Elínborg le acompañaba. Erlendur había estado tratando de limitar el ir y venir de policías, técnicos y sanitarios mientras daba vueltas por la vivienda, cabizbajo y con el sombrero puesto.

—¿Y ha escrito una nota incomprensible a la vez que caía? —preguntó Erlendur.

—Es posible que la tuviera en la mano.

—¿Entiendes algo de lo que dice la nota?

—Puede que esto signifique Dios —dijo Sigurdur Óli—. O tal vez el asesino, no lo sé. El énfasis sobre la última palabra es algo curioso. ÉL, con mayúsculas.

—A mí me parece que no se escribió con prisas. La última palabra está en mayúsculas y las demás en minúsculas. El visitante se tomó su tiempo para escribirlo. Y sin embargo se fue sin cerrar la puerta. ¿Eso qué quiere decir? Ataca al hombre y sale corriendo, pero escribe una tontería incomprensible en un papel y se esmera en destacar la última palabra.

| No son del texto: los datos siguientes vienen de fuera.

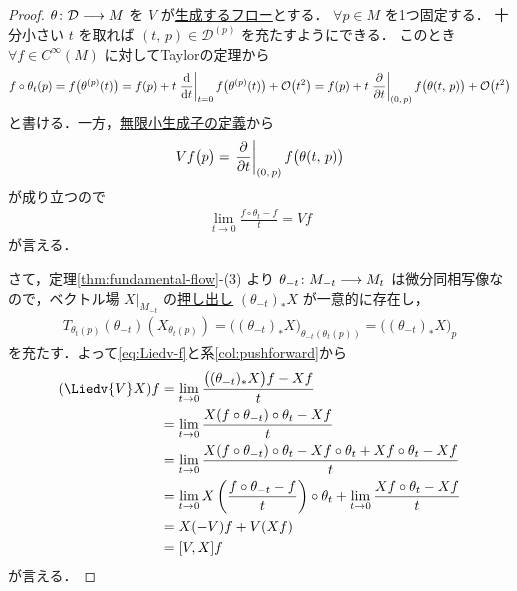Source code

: \documentclass[TQFT_main]{subfiles}
\begin{document}
\begin{proof}
    $\theta \colon \mathcal{D} \longrightarrow M$ を $V$ が\hyperref[thm:fundamental-flow]{生成するフロー}とする．
    $\forall p \in M$ を1つ固定する．
    十分小さい $t$ を取れば $(t,\, p) \in \mathcal{D}^{(p)}$ を充たすようにできる．
    このとき $\forall f \in C^\infty (M)$ に対してTaylorの定理から
    \begin{align}
        f \circ \theta_t (p) = f \bigl( \theta^{(p)}(t) \bigr) = f(p) + t \eval{\dv{}{t}}_{t=0} f \bigl( \theta^{(p)}(t) \bigr) + \order{t^2} = f(p) + t \eval{\pdv{}{t}}_{(0,\, p)} f \bigl( \theta(t,\, p) \bigr) + \order{t^2}
    \end{align}
    と書ける．一方，\hyperref[prop:infinitesimal-generator-local]{無限小生成子の定義}から
    \begin{align}
        Vf \bigl( p \bigr) = \eval{\pdv{}{t}}_{(0,\, p)} f \bigl( \theta(t,\, p) \bigr) 
    \end{align}
    が成り立つので
    \begin{align}
        \label{eq:Liedv-f}
        \lim_{t\to 0} \frac{f \circ \theta_t - f}{t} = Vf
    \end{align}
    が言える．
    
    さて，定理\ref{thm:fundamental-flow}-(3) より $\theta_{-t} \colon M_{-t} \longrightarrow M_t$ は微分同相写像なので，ベクトル場 $X|_{M_{-t}}$ の\hyperref[prop:diffeo-Frelated]{押し出し} $(\theta_{-t})_* X$ が一意的に存在し，
    \begin{align}
        T_{\theta_t(p)} (\theta_{-t})(X_{\theta_t (p)}) = \bigl((\theta_{-t})_* X\bigr)_{\theta_{-t} (\theta_t(p))} = \bigl((\theta_{-t})_* X\bigr)_{p}
    \end{align}
    を充たす．よって\eqref{eq:Liedv-f}と系\ref{col:pushforward}から
    \begin{align}
        (\Liedv{V} X) f
        &= \lim_{t\to 0} \frac{\bigl((\theta_{-t})_* X\bigr)f - Xf}{t} \\
        &= \lim_{t\to 0} \frac{X (f \circ \theta_{-t}) \circ \theta_t - Xf}{t} \\
        &= \lim_{t\to 0} \frac{X (f \circ \theta_{-t}) \circ \theta_t - Xf \circ \theta_t + Xf \circ \theta_t - Xf}{t} \\
        &= \lim_{t\to 0} X\left(\frac{f \circ \theta_{-t} - f}{t}\right) \circ \theta_{t}+ \lim_{t \to 0} \frac{Xf \circ \theta_t - Xf}{t} \\
        &= X (-V) f + V(Xf) \\
        &= \comm{V}{X}f
    \end{align}
    が言える．
\end{proof}
\end{document}
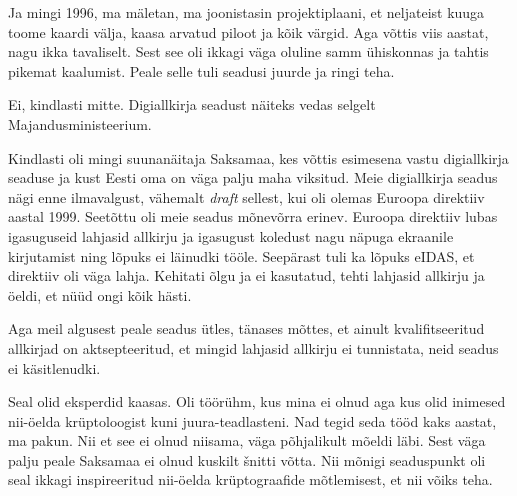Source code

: Ja mingi 1996, ma mäletan, ma joonistasin projektiplaani, et neljateist kuuga 
toome kaardi välja, kaasa arvatud piloot ja kõik värgid. Aga võttis viis 
aastat, nagu ikka tavaliselt. Sest see oli ikkagi väga oluline samm ühiskonnas 
ja tahtis pikemat kaalumist. Peale selle tuli seadusi juurde ja ringi teha. 


Ei, kindlasti mitte. Digiallkirja seadust näiteks vedas selgelt 
Majandusministeerium.


Kindlasti oli mingi suunanäitaja Saksamaa, kes võttis esimesena vastu 
digiallkirja seaduse ja kust Eesti oma on väga palju maha viksitud. Meie 
digiallkirja seadus nägi enne ilmavalgust, vähemalt \emph{draft} sellest, kui 
oli olemas Euroopa direktiiv aastal 1999. Seetõttu oli meie seadus mõnevõrra erinev. Euroopa 
direktiiv  lubas igasuguseid lahjasid allkirju ja igasugust koledust nagu  
näpuga ekraanile kirjutamist ning lõpuks ei läinudki tööle. Seepärast  tuli ka 
lõpuks eIDAS, et direktiiv 
oli väga lahja. Kehitati õlgu ja ei kasutatud, tehti lahjasid allkirju ja 
öeldi, et nüüd ongi kõik hästi. 

Aga meil  algusest peale seadus ütles, tänases mõttes, et ainult 
kvalifitseeritud allkirjad on aktsepteeritud, et mingid lahjasid allkirju  ei 
tunnistata, neid seadus ei käsitlenudki. 


Seal olid eksperdid kaasas. Oli töörühm, kus mina ei olnud aga kus olid 
inimesed nii-öelda krüptoloogist kuni juura-teadlasteni. Nad tegid seda tööd 
kaks aastat, ma pakun. Nii et see ei olnud niisama, väga põhjalikult mõeldi 
läbi. Sest  väga palju peale Saksamaa ei olnud kuskilt šnitti võtta. Nii mõnigi 
seaduspunkt oli seal ikkagi inspireeritud nii-öelda krüptograafide mõtlemisest, 
et nii võiks teha. 

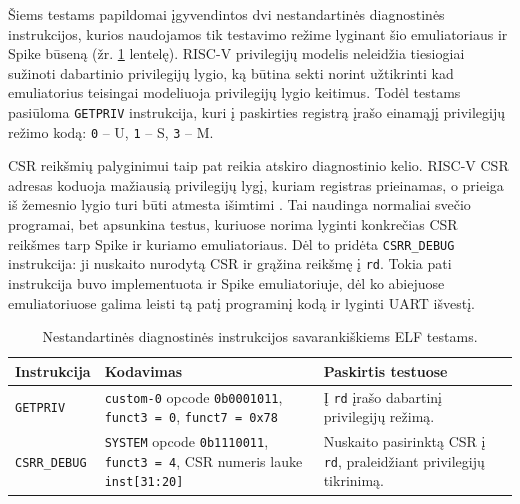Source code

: Šiems testams papildomai įgyvendintos dvi nestandartinės diagnostinės instrukcijos, kurios naudojamos tik testavimo režime lyginant šio emuliatoriaus ir Spike būseną (žr. \ref{table:debug_instructions} lentelę). RISC-V privilegijų modelis neleidžia tiesiogiai sužinoti dabartinio privilegijų lygio, ką būtina sekti norint užtikrinti kad emuliatorius teisingai modeliuoja privilegijų lygio keitimus. Todėl testams pasiūloma \texttt{GETPRIV} instrukcija, kuri į paskirties registrą įrašo einamąjį privilegijų režimo kodą: \texttt{0} -- U, \texttt{1} -- S, \texttt{3} -- M.

CSR reikšmių palyginimui taip pat reikia atskiro diagnostinio kelio. RISC-V CSR adresas koduoja mažiausią privilegijų lygį, kuriam registras prieinamas, o prieiga iš žemesnio lygio turi būti atmesta išimtimi \cite[p.~13]{riscv-privileged-20260120}. Tai naudinga normaliai svečio programai, bet apsunkina testus, kuriuose norima lyginti konkrečias CSR reikšmes tarp Spike ir kuriamo emuliatoriaus. Dėl to pridėta \texttt{CSRR\_DEBUG} instrukcija: ji nuskaito nurodytą CSR ir grąžina reikšmę į \texttt{rd}. Tokia pati instrukcija buvo implementuota ir Spike emuliatoriuje, dėl ko abiejuose emuliatoriuose galima leisti tą patį programinį kodą ir lyginti UART išvestį.

\begin{table}[h]
    \centering
    \small
    \begin{tabular}{|l|p{}|p{}|}
        \hline
        \textbf{Instrukcija} & \textbf{Kodavimas} & \textbf{Paskirtis testuose} \\
        \hline
        \texttt{GETPRIV} & \texttt{custom-0} opcode \texttt{0b0001011}, \texttt{funct3 = 0}, \texttt{funct7 = 0x78} & Į \texttt{rd} įrašo dabartinį privilegijų režimą. \\
        \hline
        \texttt{CSRR\_DEBUG} & \texttt{SYSTEM} opcode \texttt{0b1110011}, \texttt{funct3 = 4}, CSR numeris lauke \texttt{inst[31:20]} & Nuskaito pasirinktą CSR į \texttt{rd}, praleidžiant privilegijų tikrinimą. \\
        \hline
    \end{tabular}
    \caption{Nestandartinės diagnostinės instrukcijos savarankiškiems ELF testams.}
    \label{table:debug_instructions}
\end{table}
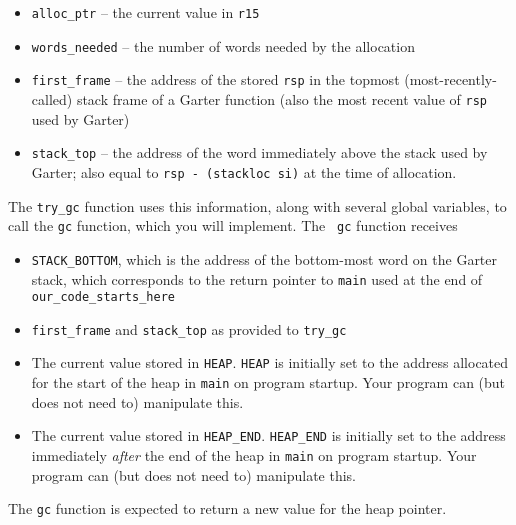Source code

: \documentclass[10pt, oneside]{article}
\begin{document}
\begin{itemize}
\item {\tt alloc\_ptr} -- the current value in {\tt r15}
\item {\tt words\_needed} -- the number of words needed by the allocation
\item {\tt first\_frame} -- the address of the stored {\tt rsp} in the
topmost (most-recently-called) stack frame of a Garter function (also the
most recent value of {\tt rsp} used by Garter)
\item {\tt stack\_top} -- the address of the word immediately above the stack
used by Garter; also equal to {\tt rsp - (stackloc si)} at the time of allocation.
\end{itemize}

The {\tt try\_gc} function uses this information, along with several global
variables, to call the {\tt gc} function, which you will implement. The {\tt
gc} function receives

\begin{itemize}
\item {\tt STACK\_BOTTOM}, which is the address of the bottom-most word on
the Garter stack, which corresponds to the return pointer to {\tt main} used
at the end of {\tt our\_code\_starts\_here}
\item {\tt first\_frame} and {\tt stack\_top} as provided to {\tt try\_gc}
\item The current value stored in {\tt HEAP}. {\tt HEAP} is initially set to
the address allocated for the start of the heap in {\tt main} on program
startup. Your program can (but does not need to) manipulate this.
\item The current value stored in {\tt HEAP\_END}. {\tt HEAP\_END} is initially set to
the address immediately {\it after} the end of the heap in {\tt main} on
program startup. Your program can (but does not need to) manipulate this.
\end{itemize}

The {\tt gc} function is expected to return a new value for the heap pointer.
\end{document}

—Tiene que referirse a él —dijo Sigurdur Óli—. Al muerto, quiero decir. No se puede referir a nadie más.

—No sé —repuso Erlendur—. ¿Qué propósito tiene dejar un mensaje así encima del cadáver? ¿Quién hace estas cosas? ¿Qué quiere decir? ¿Nos quiere comunicar algo? ¿Está el asesino hablándose a sí mismo? ¿Está hablando con el muerto?

—Un animal trastornado —dijo Elínborg, e intentó hacerse con la nota.

Erlendur se lo impidió.

—Quizá fue atacado por más de uno —opinó Sigurdur Óli.

—Acuérdate de los guantes, Elínborg querida —dijo Erlendur como si estuviera hablando con una niña—. No toques las pruebas. El mensaje se escribió sobre esa mesa de ahí —añadió, y señaló el escritorio—. La hoja fue arrancada de un cuaderno de espiral, propiedad de la víctima.

—Tal vez fueron más de uno —repitió Sigurdur Óli, pensando que había tenido una posibilidad brillante.

—Sí —dijo Erlendur—, tal vez.

—Muy poco escrupuloso —argumentó Sigurdur Óli—. Primero matas a un anciano y luego te sientas a escribir. ¿No hay que tener nervios de acero para hacer algo así? ¿No hay que ser un demonio despreciable para hacer algo así?

—O no tener conciencia —replicó Elínborg.

—O tener complejo mesiánico —añadió Erlendur.

Se agachó para mirar el mensaje y volvió a leerlo.

«Un enorme complejo mesiánico», pensó.